Солдаты! Я сам буду руководить вашими батальонами. Если вы, с вашей обычной храбростью, внесете беспорядок и смятение в неприятельские ряды, я буду держаться вдали от огня; но если победа хоть на минуту окажется под сомнением, вы увидите вашего императора, подвергающего себя первым ударам неприятеля, ибо не может быть колебаний в победе, особенно в таком сражении, где речь идет о чести французской пехоты, столь важной для чести всей нации.
Пусть под предлогом увода раненых не расстраивают рядов и пусть каждый будет проникнут мыслью, что необходимо победить этих наемников Англии, воодушевленных столь великой ненавистью к французской нации.

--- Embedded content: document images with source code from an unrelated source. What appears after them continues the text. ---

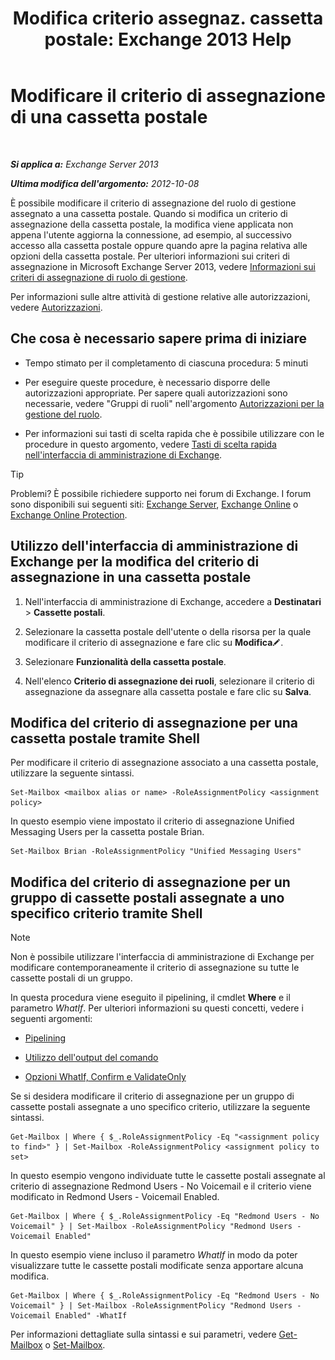﻿---
title: 'Modifica criterio assegnaz. cassetta postale: Exchange 2013 Help'
TOCTitle: Modificare il criterio di assegnazione di una cassetta postale
ms:assetid: 011690a5-233a-4c03-8842-92276f899a89
ms:mtpsurl: https://technet.microsoft.com/it-it/library/Dd638076(v=EXCHG.150)
ms:contentKeyID: 50479900
ms.date: 05/22/2018
mtps_version: v=EXCHG.150
ms.translationtype: MT
---

# Modificare il criterio di assegnazione di una cassetta postale

 

_**Si applica a:** Exchange Server 2013_

_**Ultima modifica dell'argomento:** 2012-10-08_

È possibile modificare il criterio di assegnazione del ruolo di gestione assegnato a una cassetta postale. Quando si modifica un criterio di assegnazione della cassetta postale, la modifica viene applicata non appena l'utente aggiorna la connessione, ad esempio, al successivo accesso alla cassetta postale oppure quando apre la pagina relativa alle opzioni della cassetta postale. Per ulteriori informazioni sui criteri di assegnazione in Microsoft Exchange Server 2013, vedere [Informazioni sui criteri di assegnazione di ruolo di gestione](understanding-management-role-assignment-policies-exchange-2013-help.md).

Per informazioni sulle altre attività di gestione relative alle autorizzazioni, vedere [Autorizzazioni](permissions-exchange-2013-help.md).

## Che cosa è necessario sapere prima di iniziare

  - Tempo stimato per il completamento di ciascuna procedura: 5 minuti

  - Per eseguire queste procedure, è necessario disporre delle autorizzazioni appropriate. Per sapere quali autorizzazioni sono necessarie, vedere "Gruppi di ruoli" nell'argomento [Autorizzazioni per la gestione del ruolo](role-management-permissions-exchange-2013-help.md).

  - Per informazioni sui tasti di scelta rapida che è possibile utilizzare con le procedure in questo argomento, vedere [Tasti di scelta rapida nell'interfaccia di amministrazione di Exchange](keyboard-shortcuts-in-the-exchange-admin-center-exchange-online-protection-help.md).


> [!TIP]
> Problemi? È possibile richiedere supporto nei forum di Exchange. I forum sono disponibili sui seguenti siti: <A href="https://go.microsoft.com/fwlink/p/?linkid=60612">Exchange Server</A>, <A href="https://go.microsoft.com/fwlink/p/?linkid=267542">Exchange Online</A> o <A href="https://go.microsoft.com/fwlink/p/?linkid=285351">Exchange Online Protection</A>.



## Utilizzo dell'interfaccia di amministrazione di Exchange per la modifica del criterio di assegnazione in una cassetta postale

1.  Nell'interfaccia di amministrazione di Exchange, accedere a **Destinatari** \> **Cassette postali**.

2.  Selezionare la cassetta postale dell'utente o della risorsa per la quale modificare il criterio di assegnazione e fare clic su **Modifica**![Icona Modifica](images/JJ218640.6f53ccb2-1f13-4c02-bea0-30690e6ea71d(EXCHG.150).gif "Icona Modifica").

3.  Selezionare **Funzionalità della cassetta postale**.

4.  Nell'elenco **Criterio di assegnazione dei ruoli**, selezionare il criterio di assegnazione da assegnare alla cassetta postale e fare clic su **Salva**.

## Modifica del criterio di assegnazione per una cassetta postale tramite Shell

Per modificare il criterio di assegnazione associato a una cassetta postale, utilizzare la seguente sintassi.

    Set-Mailbox <mailbox alias or name> -RoleAssignmentPolicy <assignment policy>

In questo esempio viene impostato il criterio di assegnazione Unified Messaging Users per la cassetta postale Brian.

    Set-Mailbox Brian -RoleAssignmentPolicy "Unified Messaging Users"

## Modifica del criterio di assegnazione per un gruppo di cassette postali assegnate a uno specifico criterio tramite Shell


> [!NOTE]
> Non è possibile utilizzare l'interfaccia di amministrazione di Exchange per modificare contemporaneamente il criterio di assegnazione su tutte le cassette postali di un gruppo.



In questa procedura viene eseguito il pipelining, il cmdlet **Where** e il parametro *WhatIf*. Per ulteriori informazioni su questi concetti, vedere i seguenti argomenti:

  - [Pipelining](https://technet.microsoft.com/it-it/library/aa998260\(v=exchg.150\))

  - [Utilizzo dell'output del comando](working-with-command-output-exchange-2013-help.md)

  - [Opzioni WhatIf, Confirm e ValidateOnly](whatif-confirm-and-validateonly-switches-exchange-2013-help.md)

Se si desidera modificare il criterio di assegnazione per un gruppo di cassette postali assegnate a uno specifico criterio, utilizzare la seguente sintassi.

    Get-Mailbox | Where { $_.RoleAssignmentPolicy -Eq "<assignment policy to find>" } | Set-Mailbox -RoleAssignmentPolicy <assignment policy to set>

In questo esempio vengono individuate tutte le cassette postali assegnate al criterio di assegnazione Redmond Users - No Voicemail e il criterio viene modificato in Redmond Users - Voicemail Enabled.

    Get-Mailbox | Where { $_.RoleAssignmentPolicy -Eq "Redmond Users - No Voicemail" } | Set-Mailbox -RoleAssignmentPolicy "Redmond Users - Voicemail Enabled"

In questo esempio viene incluso il parametro *WhatIf* in modo da poter visualizzare tutte le cassette postali modificate senza apportare alcuna modifica.

    Get-Mailbox | Where { $_.RoleAssignmentPolicy -Eq "Redmond Users - No Voicemail" } | Set-Mailbox -RoleAssignmentPolicy "Redmond Users - Voicemail Enabled" -WhatIf

Per informazioni dettagliate sulla sintassi e sui parametri, vedere [Get-Mailbox](https://technet.microsoft.com/it-it/library/bb123685\(v=exchg.150\)) o [Set-Mailbox](https://technet.microsoft.com/it-it/library/bb123981\(v=exchg.150\)).

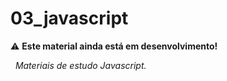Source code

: # 03_javascript
:warning: **Este material ainda está em desenvolvimento!**

&nbsp;
*Materiais de estudo Javascript.*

Эта победа завершит наш поход, и мы сможем возвратиться на зимние квартиры, где к нам присоединятся новые войска, которые формируются теперь во Франции, и тогда мир, который я заключу, будет достоин моего народа, вас и меня».
Предоставим теперь слово самому Наполеону: послушаем Цезаря, рассказывающего о битве при Фарсале.
«Тридцатого ноября неприятель стоял на биваках в Годьежице.
Я провел весь этот день, объезжая верхом окрестности, и убедился, что только от меня зависело надежно защитить мое правое крыло и расстроить планы врагов, с главными силами заняв Праценское плато от Сантона до Крженовица, чтобы удержать его с фронта.
Однако это привело бы лишь к столкновению с равными шансами для обеих сторон, а я желал кое-чего получше.
Стремление союзников обойти мое правое крыло было очевидным.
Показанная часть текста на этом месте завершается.